* **Exercise prompt**
Go through each line of the records below and count those with the word "after"; give only the total.

* **Stored dataset items**
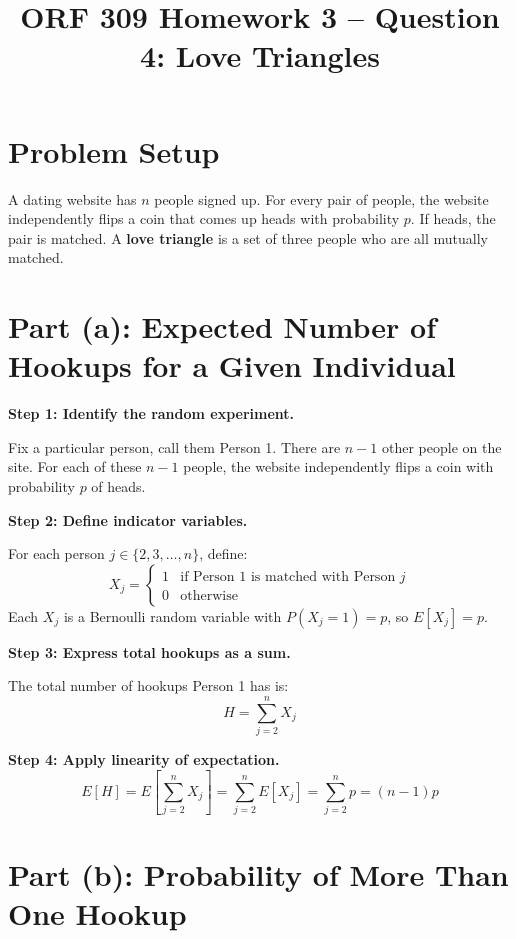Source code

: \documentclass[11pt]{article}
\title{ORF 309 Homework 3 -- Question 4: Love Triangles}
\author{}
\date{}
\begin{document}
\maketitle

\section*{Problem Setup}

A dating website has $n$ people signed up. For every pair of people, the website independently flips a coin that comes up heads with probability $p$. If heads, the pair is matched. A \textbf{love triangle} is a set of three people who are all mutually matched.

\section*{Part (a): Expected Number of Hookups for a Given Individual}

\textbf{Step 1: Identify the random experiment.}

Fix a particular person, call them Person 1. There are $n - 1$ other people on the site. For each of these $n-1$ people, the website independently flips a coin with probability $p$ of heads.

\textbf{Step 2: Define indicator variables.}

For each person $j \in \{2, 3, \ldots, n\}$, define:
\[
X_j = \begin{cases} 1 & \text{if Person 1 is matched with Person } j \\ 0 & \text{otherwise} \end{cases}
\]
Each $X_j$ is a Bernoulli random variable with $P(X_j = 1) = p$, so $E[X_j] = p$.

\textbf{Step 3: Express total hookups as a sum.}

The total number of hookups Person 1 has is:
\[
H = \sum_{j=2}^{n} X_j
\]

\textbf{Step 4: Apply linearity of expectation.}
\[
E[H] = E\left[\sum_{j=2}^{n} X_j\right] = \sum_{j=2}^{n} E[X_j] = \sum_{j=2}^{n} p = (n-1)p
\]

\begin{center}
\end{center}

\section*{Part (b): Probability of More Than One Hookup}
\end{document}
---
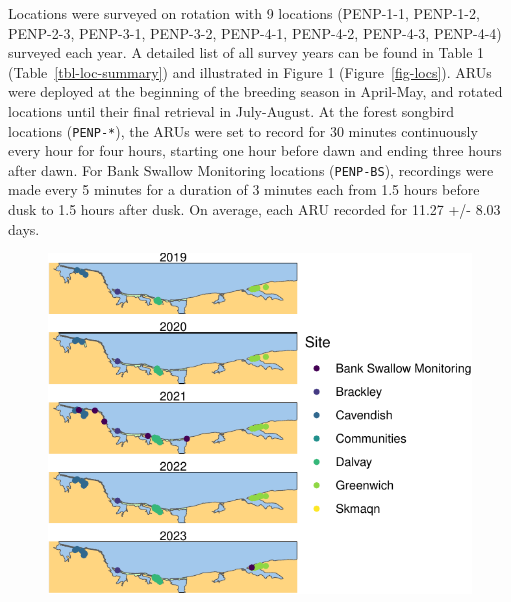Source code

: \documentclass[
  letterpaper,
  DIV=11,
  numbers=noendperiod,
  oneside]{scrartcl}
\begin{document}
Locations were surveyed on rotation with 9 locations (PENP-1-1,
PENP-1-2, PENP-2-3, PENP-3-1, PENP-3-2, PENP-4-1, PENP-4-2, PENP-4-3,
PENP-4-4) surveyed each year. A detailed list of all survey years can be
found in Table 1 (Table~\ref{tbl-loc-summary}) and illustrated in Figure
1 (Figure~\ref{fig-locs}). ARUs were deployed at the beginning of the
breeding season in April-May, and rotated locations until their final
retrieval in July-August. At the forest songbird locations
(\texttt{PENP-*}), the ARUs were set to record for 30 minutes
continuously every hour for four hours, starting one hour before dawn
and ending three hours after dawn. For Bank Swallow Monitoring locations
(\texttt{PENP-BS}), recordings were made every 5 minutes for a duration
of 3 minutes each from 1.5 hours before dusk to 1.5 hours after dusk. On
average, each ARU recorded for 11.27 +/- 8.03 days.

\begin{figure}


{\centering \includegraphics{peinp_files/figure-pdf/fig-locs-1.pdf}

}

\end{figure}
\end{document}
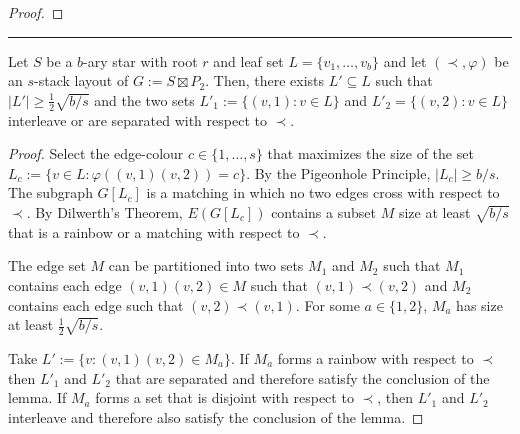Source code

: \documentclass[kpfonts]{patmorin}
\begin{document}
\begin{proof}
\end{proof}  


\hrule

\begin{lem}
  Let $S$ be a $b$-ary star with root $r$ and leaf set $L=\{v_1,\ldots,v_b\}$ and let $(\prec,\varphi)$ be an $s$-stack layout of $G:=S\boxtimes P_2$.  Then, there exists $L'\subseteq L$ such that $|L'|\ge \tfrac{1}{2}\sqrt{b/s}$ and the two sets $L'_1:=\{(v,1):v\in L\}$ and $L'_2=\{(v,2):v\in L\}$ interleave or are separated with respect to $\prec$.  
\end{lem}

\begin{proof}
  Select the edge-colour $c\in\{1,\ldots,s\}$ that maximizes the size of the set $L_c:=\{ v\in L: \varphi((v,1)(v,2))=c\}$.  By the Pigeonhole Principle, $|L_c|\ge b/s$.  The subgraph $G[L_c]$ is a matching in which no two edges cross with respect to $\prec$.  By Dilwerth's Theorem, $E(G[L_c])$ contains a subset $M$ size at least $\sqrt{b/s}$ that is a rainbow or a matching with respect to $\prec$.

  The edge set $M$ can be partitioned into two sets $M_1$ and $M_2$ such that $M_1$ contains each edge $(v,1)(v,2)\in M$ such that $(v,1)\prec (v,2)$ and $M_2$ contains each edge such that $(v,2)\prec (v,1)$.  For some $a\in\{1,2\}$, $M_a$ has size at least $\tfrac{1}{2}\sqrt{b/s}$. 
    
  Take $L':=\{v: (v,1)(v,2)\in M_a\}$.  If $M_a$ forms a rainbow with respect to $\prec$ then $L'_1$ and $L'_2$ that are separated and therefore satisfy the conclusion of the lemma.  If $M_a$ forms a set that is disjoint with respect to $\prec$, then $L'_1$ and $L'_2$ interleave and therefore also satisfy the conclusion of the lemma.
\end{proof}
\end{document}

* **The completed task**
2